Saturday, February 23, 2013

James Keery on Robert Sheppard's Bad Times


A road sign from the Age of the Movement
Long ago, James Keery wrote a charming summary of my early career: ‘Robert Sheppard commenced operations just as Margaret Thatcher took command, and an uneven power struggle ensued…’ (PN Review 107, 1996.) I quote it on my ‘Criticism’ page of my recent website.

Here he is again, in PN Review 209, the current issue, reviewing my Shearsman critical volume When Bad Times Made for Good Poetry . Mrs T makes her appearance again, as he states: ‘Robert Sheppard has got it just right in this book.’ (Something in my shouts, ‘Stop there! That’ll do nicely.’) ‘An “episodic history” of a “poetic community” to which he has belonged since the advent of Margaret Thatcher, it is temperate, reflective – even, on its own individually negotiated terms, academic – yet unrepentant in its tribal loyalty. There isn’t a smug or mean-spirited word.’ He then delves more generally into the creative environment I was attempting to describe (digging up associations between the New Apocalypse and the British Poetry Revival, which is another story; this is an article rather than a review, and the better for it). You can read the first few paragraphs here.
I am particularly glad that he cross-refers to my poetry in Berlin Bursts ; pleased that he points out what he calls my ‘elegant trope’ of ‘human unfinish as the condition of our survival’. (It first occurs in Warrant Error  in lines that reference Pinkas Synagogue in Prague:

Stones leaning splinter through time
for those with no names
possess no death. You ex-
hume the ex-human in human unfinish


But the 'trope' is carried over into works in progress (I’m toying with Unfinish as the title of a new project.) Anyone who has read the article knows I am dodging his teasing equation of these thoughts ‘open to the “long perspectives” of which the Movement poets went in fear, but also a principled intelligence worthy of the Movement at its best’, but he catches the dying embers of my Levinasian ethicality (which pervades my earlier critical volume The Poetry of Saying (in which he will find deliberately mean-spirited words about the Movement!)). But I still believe my own words with which he concludes:
Remember: somewhere between the shifting screens of randomly generated computer text and the frost-blown epitaph sculpted onto a headstone for all times lies your responsibility.
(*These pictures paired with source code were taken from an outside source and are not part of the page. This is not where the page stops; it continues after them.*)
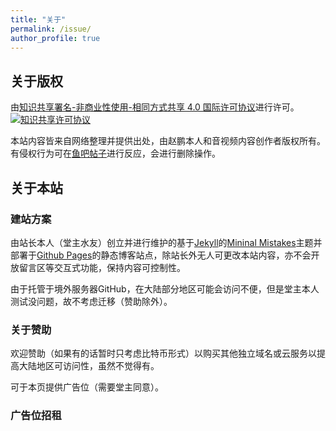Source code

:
 ```yaml
---
title: "关于"
permalink: /issue/
author_profile: true
---
```


## 关于版权

由<a rel="license" href="http://creativecommons.org/licenses/by-nc-sa/4.0/">知识共享署名-非商业性使用-相同方式共享 4.0 国际许可协议</a>进行许可。<a rel="license" href="http://creativecommons.org/licenses/by-nc-sa/4.0/"><img alt="知识共享许可协议" style="border-width:0" src="https://i.creativecommons.org/l/by-nc-sa/4.0/80x15.png" /></a><br />

本站内容皆来自网络整理并提供出处，由赵鹏本人和音视频内容创作者版权所有。有侵权行为可在[鱼吧帖子](https://yuba.douyu.com/p/662672311618762977)进行反应，会进行删除操作。

## 关于本站

### 建站方案

由站长本人（堂主水友）创立并进行维护的基于[Jekyll](http://jekyllrb.com/)的[Mininal Mistakes](https://mademistakes.com/work/minimal-mistakes-jekyll-theme/)主题并部署于[Github Pages](https://pages.github.com/)的静态博客站点，除站长外无人可更改本站内容，亦不会开放留言区等交互式功能，保持内容可控制性。

由于托管于境外服务器GitHub，在大陆部分地区可能会访问不便，但是堂主本人测试没问题，故不考虑迁移（赞助除外）。

### 关于赞助

欢迎赞助（如果有的话暂时只考虑比特币形式）以购买其他独立域名或云服务以提高大陆地区可访问性，虽然不觉得有。

可于本页提供广告位（需要堂主同意）。

### 广告位招租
It’s a shame I can’t remember where this is from! Thanks for finding it James.

I have two facts to put right. I did not take the photograph of Bob and Jennifer Cobbing referred to (Peter Manson did. See here for photos of his 1995 visit to Cobbing’s workshop, as well as a wealth of Cobbing materials.) Second: I certainly didn’t teach Bob how to use a computer! (That’s possibly Lawrence Upton.)